Revenues continue to grow in Colorado, but lawmakers will have their hands full balancing the state’s budget.
On Friday, economists from the governor’s office and the Legislative Council staff briefed the Joint Budget Committee (JBC) on the amount of revenue expected for the current year and the next two fiscal years. This estimate will guide lawmakers as they develop the state budget for next year. While you might have been celebrating St. Patrick’s Day or watching how your March Madness brackets were doing, we attended the briefing, read the reports, double checked the numbers and summarized the key points just for you. You’re welcome.
- General Fund revenues are growing modestly.
Economists from both the governor’s office and the legislature expect the state to generate about $11 billion in General Fund revenues next fiscal year. This is a 5.9 percent increase over last year according to the Legislative Council staff and provides lawmakers with funds to meet some of the state’s growing needs. However, when adjusted for inflation and population growth, the state has less money to spend than it did a decade ago, in FY 2006-07. The fact that revenues aren’t keeping pace with growth explains the difficulty lawmakers are having balancing the budget.
- Lawmakers face a $696.4 million funding gap for next fiscal year that will require difficult choices.
The governor’s economists calculate that the state faces a $696.4 million gap between the available General Fund revenues and what it costs to maintain current operations and put aside 6.5 percent into the reserve fund.
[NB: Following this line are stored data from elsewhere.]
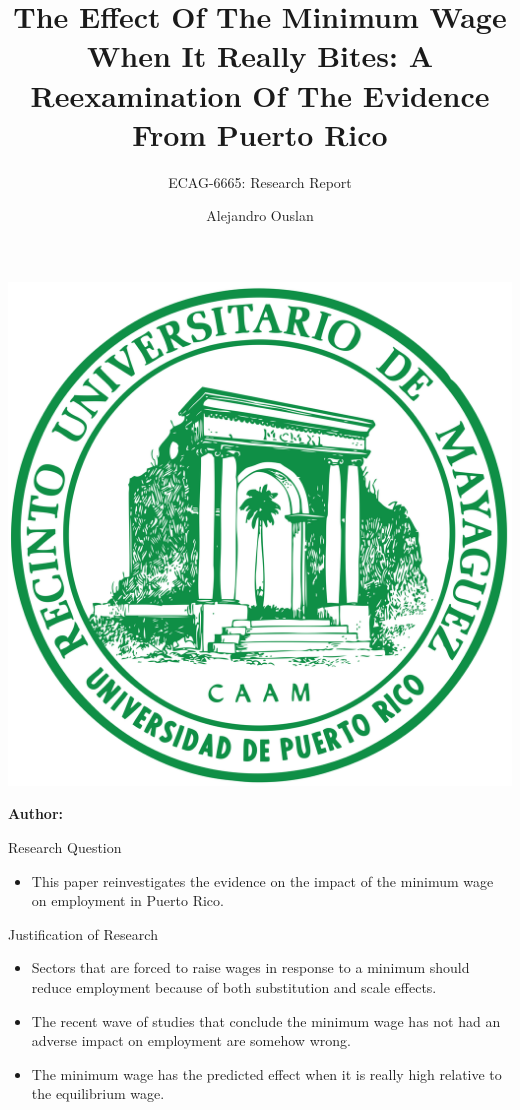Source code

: \documentclass[12pt]{beamer}
\title[]{The Effect Of The Minimum Wage When It Really Bites: A Reexamination Of The Evidence From Puerto Rico}
\subtitle{ECAG-6665: Research Report}
\author[Name Surname]{Alejandro Ouslan}
\institute[institute]{University of Puerto Rico}
\date{} %
\begin{document}
\begin{frame}{}
	\vspace{\fill}

	\includegraphics[width=0.16\linewidth]{../../assets/uprm_logo.png}

	\vspace{\fill}

	\Large
	\color{main}
	\inserttitle

	\medskip

	\large
	\color{black}
	\insertsubtitle

	\vspace{\fill}

	\footnotesize
	\insertinstitute

	\vspace{\fill}

	\textbf{Author:} \insertauthor

	\medskip

	\insertdate

	\vspace{\fill}
\end{frame}

\begin{frame}[allowframebreaks]{Research Question}
	\begin{itemize}
		\item This paper reinvestigates the evidence on the impact of the minimum wage on employment in Puerto Rico. \cite{krueger1994effect}
	\end{itemize}

\end{frame}

\begin{frame}[allowframebreaks]{Justification of Research}
	\begin{itemize}
		\item Sectors that are forced to raise wages in response to a minimum should reduce employment because of both substitution
		      and scale effects.
		\item The recent wave of studies that conclude the minimum wage has not had an adverse impact on employment are somehow wrong.
		\item The minimum wage has the predicted effect when it is really high relative to the equilibrium wage.
	\end{itemize}

\end{frame}
\end{document}
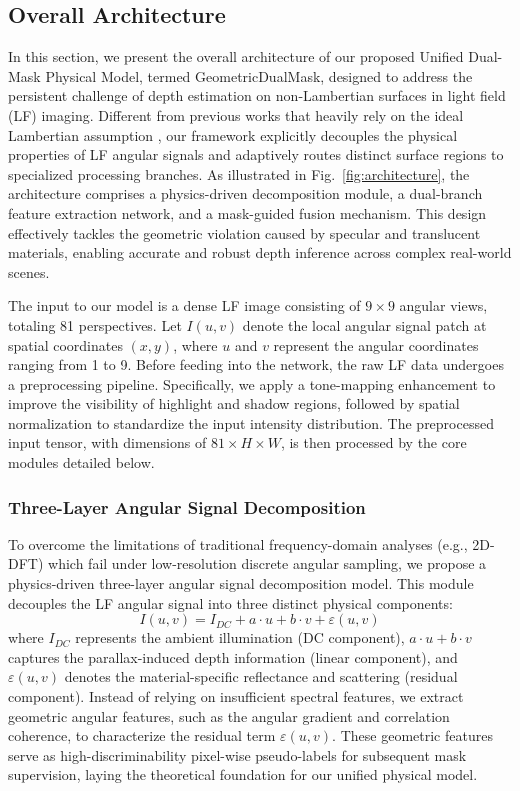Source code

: \subsection{Overall Architecture}

In this section, we present the overall architecture of our proposed Unified Dual-Mask Physical Model, termed GeometricDualMask, designed to address the persistent challenge of depth estimation on non-Lambertian surfaces in light field (LF) imaging. Different from previous works that heavily rely on the ideal Lambertian assumption \cite{smith2023epinet}, our framework explicitly decouples the physical properties of LF angular signals and adaptively routes distinct surface regions to specialized processing branches. As illustrated in Fig.~\ref{fig:architecture}, the architecture comprises a physics-driven decomposition module, a dual-branch feature extraction network, and a mask-guided fusion mechanism. This design effectively tackles the geometric violation caused by specular and translucent materials, enabling accurate and robust depth inference across complex real-world scenes.

The input to our model is a dense LF image consisting of $9 \times 9$ angular views, totaling 81 perspectives. Let $I(u,v)$ denote the local angular signal patch at spatial coordinates $(x,y)$, where $u$ and $v$ represent the angular coordinates ranging from 1 to 9. Before feeding into the network, the raw LF data undergoes a preprocessing pipeline. Specifically, we apply a tone-mapping enhancement to improve the visibility of highlight and shadow regions, followed by spatial normalization to standardize the input intensity distribution. The preprocessed input tensor, with dimensions of $81 \times H \times W$, is then processed by the core modules detailed below.

\subsubsection{Three-Layer Angular Signal Decomposition}
To overcome the limitations of traditional frequency-domain analyses (e.g., 2D-DFT) which fail under low-resolution discrete angular sampling, we propose a physics-driven three-layer angular signal decomposition model. This module decouples the LF angular signal into three distinct physical components:
\begin{equation}
I(u,v) = I_{DC} + a \cdot u + b \cdot v + \varepsilon(u,v)
\label{eq:ch3_1}
\end{equation}
where $I_{DC}$ represents the ambient illumination (DC component), $a \cdot u + b \cdot v$ captures the parallax-induced depth information (linear component), and $\varepsilon(u,v)$ denotes the material-specific reflectance and scattering (residual component). Instead of relying on insufficient spectral features, we extract geometric angular features, such as the angular gradient and correlation coherence, to characterize the residual term $\varepsilon(u,v)$. These geometric features serve as high-discriminability pixel-wise pseudo-labels for subsequent mask supervision, laying the theoretical foundation for our unified physical model.

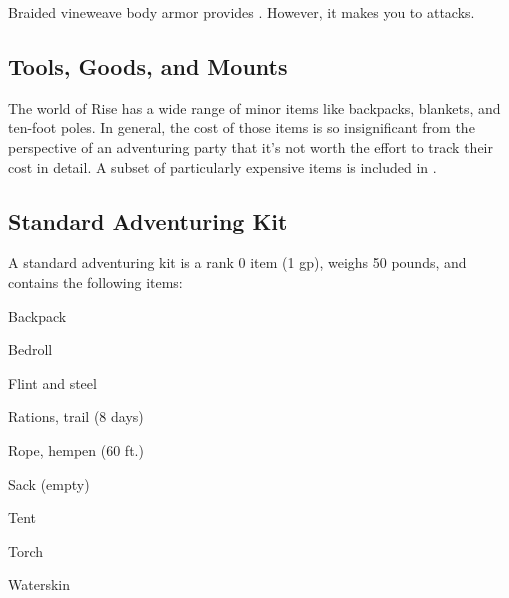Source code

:        Braided vineweave body armor provides  .
      However, it makes you \vulnerable to \atFire attacks.

  \begin{longcolumn}
    \section{Tools, Goods, and Mounts}
      \begin{longtablepreface}

        The world of Rise has a wide range of minor items like backpacks, blankets, and ten-foot poles.
        In general, the cost of those items is so insignificant from the perspective of an adventuring party that it's not worth the effort to track their cost in detail.
        A subset of particularly expensive items is included in .

        \subsection{Standard Adventuring Kit}\label{Standard Adventuring Kit}
          A standard adventuring kit is a rank 0 item (1 gp), weighs 50 pounds, and contains the following items:
          \begin{raggeditemize}
            \item Backpack
            \item Bedroll
            \item Flint and steel
            \item Rations, trail (8 days)
            \item Rope, hempen (60 ft.)
            \item Sack (empty)
            \item Tent
            \item Torch
            \item Waterskin
          \end{raggeditemize}
      \end{longtablepreface}

      
  \end{longcolumn}

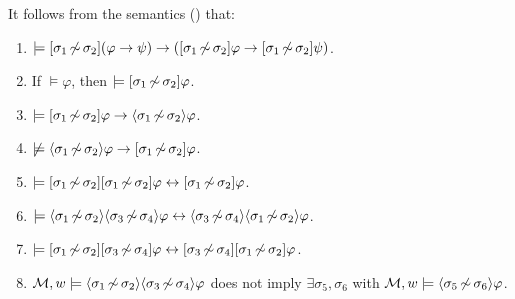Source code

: \begin{proposition}\label{prop:ref-normal-serial}
It follows from the semantics () that:
\begin{enumerate}
\item\label{itm:distref} $\models [{\sigma_1{\,\not\sim\,}\sigma_2}](\varphi \rightarrow \psi) \rightarrow ([{\sigma_1{\,\not\sim\,}\sigma_2}]\varphi \rightarrow
[{\sigma_1{\,\not\sim\,}\sigma_2}]\psi)$.
\item\label{itm:necessitationref} If $\models \varphi$, then $\models [{\sigma_1{\,\not\sim\,}\sigma_2}]\varphi$.
\item\label{itm:serialityref}  $\models [{\sigma_1{\,\not\sim\,}\sigma_2}]\varphi \rightarrow \langle \sigma_1{\,\not\sim\,}\sigma_2 \rangle\varphi$.

\item\label{itm:nodeterref}  $\not\models \langle \sigma_1{\,\not\sim\,}\sigma_2 \rangle\varphi \rightarrow [{\sigma_1{\,\not\sim\,}\sigma_2}]\varphi$.

\item\label{itm:idempref} $\models [{\sigma_1{\,\not\sim\,}\sigma_2}][{\sigma_1{\,\not\sim\,}\sigma_2}]\varphi \leftrightarrow [{\sigma_1{\,\not\sim\,}\sigma_2}]\varphi$.
\item\label{itm:commrefdiam} $\models \langle \sigma_1{\,\not\sim\,}\sigma_2 \rangle\langle \sigma_3{\,\not\sim\,}\sigma_4 \rangle\varphi \leftrightarrow \langle \sigma_3{\,\not\sim\,}\sigma_4 \rangle\langle \sigma_1{\,\not\sim\,}\sigma_2 \rangle\varphi$.
\item\label{itm:commrefbox} $\models [{\sigma_1{\,\not\sim\,}\sigma_2}][{\sigma_3{\,\not\sim\,}\sigma_4}]\varphi \leftrightarrow [{\sigma_3{\,\not\sim\,}\sigma_4}][{\sigma_1{\,\not\sim\,}\sigma_2}]\varphi$.
\item\label{itm:nocollapseref} $\mathcal{M},w \models \langle \sigma_1{\,\not\sim\,}\sigma_2 \rangle\langle \sigma_3{\,\not\sim\,}\sigma_4 \rangle\varphi$ does not imply $\exists \sigma_5, \sigma_6$ with $\mathcal{M},w \models \langle \sigma_5{\,\not\sim\,}\sigma_6 \rangle\varphi$.
\end{enumerate}
\end{proposition}


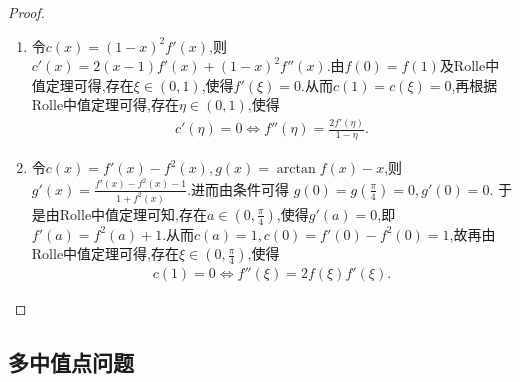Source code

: \documentclass[../../main.tex]{subfiles}
\begin{document}
\begin{proof}
\begin{enumerate}
\item 令\(c(x)=(1 - x)^2f'(x)\),则\(c'(x)=2(x - 1)f'(x)+(1 - x)^2f''(x)\).由\(f(0)=f(1)\)及Rolle中值定理可得,存在\(\xi\in(0,1)\),使得\(f'(\xi)=0\).从而\(c(1)=c(\xi)=0\),再根据Rolle中值定理可得,存在\(\eta\in(0,1)\),使得
\begin{align*}
c'(\eta)=0\Leftrightarrow f''(\eta)=\frac{2f'(\eta)}{1 - \eta}.
\end{align*} 

\item 令\(c(x)=f'(x)-f^{2}(x),g(x)=\arctan f(x)-x\),则\(g'(x)=\frac{f'(x)-f^{2}(x)-1}{1 + f^{2}(x)}\).进而由条件可得
\(g(0)=g(\frac{\pi}{4}) = 0,g'(0)=0\).
于是由Rolle中值定理可知,存在\(a\in(0,\frac{\pi}{4})\),使得\(g'(a)=0\),即\(f'(a)=f^{2}(a)+1\).从而\(c(a)=1,c(0)=f'(0)-f^{2}(0)=1\),故再由Rolle中值定理可得,存在\(\xi\in(0,\frac{\pi}{4})\),使得
\begin{align*}
c(1)=0\Leftrightarrow f''(\xi)=2f(\xi)f'(\xi).
\end{align*} 
\end{enumerate}
\end{proof}

\subsection{多中值点问题}
\end{document}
This forecast includes covering an estimated $135 million in TABOR rebates and $163.7 million in transfers to pay for transportation and capital construction costs. The legislature’s economists did not calculate a funding gap but instead showed that lawmakers will have about $254 million in General Fund revenues after accounting for $264 million in estimated TABOR rebates, putting aside 6.5 percent in the reserve fund and making the transfers to transportation and capital construction costs. This estimate is 2.4 percent over the amount budgeted for this fiscal year, a smaller increase than in most years when the state’s economy was growing. To put these numbers into perspective, the legislature’s economists estimate it will cost $385 million just to keep K-12 funding where it is this year, including about $800 million in reductions due to the negative factor. This is the factor that is used to reduce the amount spent on K-12 education to balance the budget while meeting the requirements of Amendment 23.
- Colorado’s constitutional requirements make the budget problems worse.
The Gallagher Amendment’s requirement that residential property tax valuation not exceed 45 percent of total property tax valuation forces residential assessment rates on property to be reduced for 2017 and 2018. The Department of Local Affairs estimates that they will drop from the current 7.96 percent to 6.56 percent. This reduces the amount of school funding that comes from local sources and increase the amount of state funding needed to maintain the status quo. Henry Sobanet, Gov. Hickenlooper’s budget director, told the JBC that the big difference in the funding gap between the December and March estimates is the reduction in local share for K-12 education.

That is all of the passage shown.